● **Work to be completed**
If a line of the records holds the word "条件付きコンパイル式に構文エラーがあります", copy it out.

● **Records supplied**
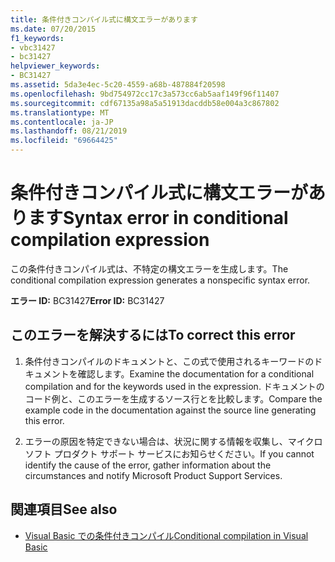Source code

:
```yaml
---
title: 条件付きコンパイル式に構文エラーがあります
ms.date: 07/20/2015
f1_keywords:
- vbc31427
- bc31427
helpviewer_keywords:
- BC31427
ms.assetid: 5da3e4ec-5c20-4559-a68b-487884f20598
ms.openlocfilehash: 9bd754972cc17c3a573cc6ab5aaf149f96f11407
ms.sourcegitcommit: cdf67135a98a5a51913dacddb58e004a3c867802
ms.translationtype: MT
ms.contentlocale: ja-JP
ms.lasthandoff: 08/21/2019
ms.locfileid: "69664425"
---
```

# <a name="syntax-error-in-conditional-compilation-expression"></a><span data-ttu-id="200cc-102">条件付きコンパイル式に構文エラーがあります</span><span class="sxs-lookup"><span data-stu-id="200cc-102">Syntax error in conditional compilation expression</span></span>
<span data-ttu-id="200cc-103">この条件付きコンパイル式は、不特定の構文エラーを生成します。</span><span class="sxs-lookup"><span data-stu-id="200cc-103">The conditional compilation expression generates a nonspecific syntax error.</span></span>  
  
 <span data-ttu-id="200cc-104">**エラー ID:** BC31427</span><span class="sxs-lookup"><span data-stu-id="200cc-104">**Error ID:** BC31427</span></span>  
  
## <a name="to-correct-this-error"></a><span data-ttu-id="200cc-105">このエラーを解決するには</span><span class="sxs-lookup"><span data-stu-id="200cc-105">To correct this error</span></span>  
  
1. <span data-ttu-id="200cc-106">条件付きコンパイルのドキュメントと、この式で使用されるキーワードのドキュメントを確認します。</span><span class="sxs-lookup"><span data-stu-id="200cc-106">Examine the documentation for a conditional compilation and for the keywords used in the expression.</span></span> <span data-ttu-id="200cc-107">ドキュメントのコード例と、このエラーを生成するソース行とを比較します。</span><span class="sxs-lookup"><span data-stu-id="200cc-107">Compare the example code in the documentation against the source line generating this error.</span></span>  
  
2. <span data-ttu-id="200cc-108">エラーの原因を特定できない場合は、状況に関する情報を収集し、マイクロソフト プロダクト サポート サービスにお知らせください。</span><span class="sxs-lookup"><span data-stu-id="200cc-108">If you cannot identify the cause of the error, gather information about the circumstances and notify Microsoft Product Support Services.</span></span>  
  
## <a name="see-also"></a><span data-ttu-id="200cc-109">関連項目</span><span class="sxs-lookup"><span data-stu-id="200cc-109">See also</span></span>

- [<span data-ttu-id="200cc-110">Visual Basic での条件付きコンパイル</span><span class="sxs-lookup"><span data-stu-id="200cc-110">Conditional compilation in Visual Basic</span></span>](../programming-guide/program-structure/conditional-compilation.md)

● **Answer to this exercise**
title: 条件付きコンパイル式に構文エラーがあります
# <a name="syntax-error-in-conditional-compilation-expression"></a><span data-ttu-id="200cc-102">条件付きコンパイル式に構文エラーがあります</span><span class="sxs-lookup"><span data-stu-id="200cc-102">Syntax error in conditional compilation expression</span></span>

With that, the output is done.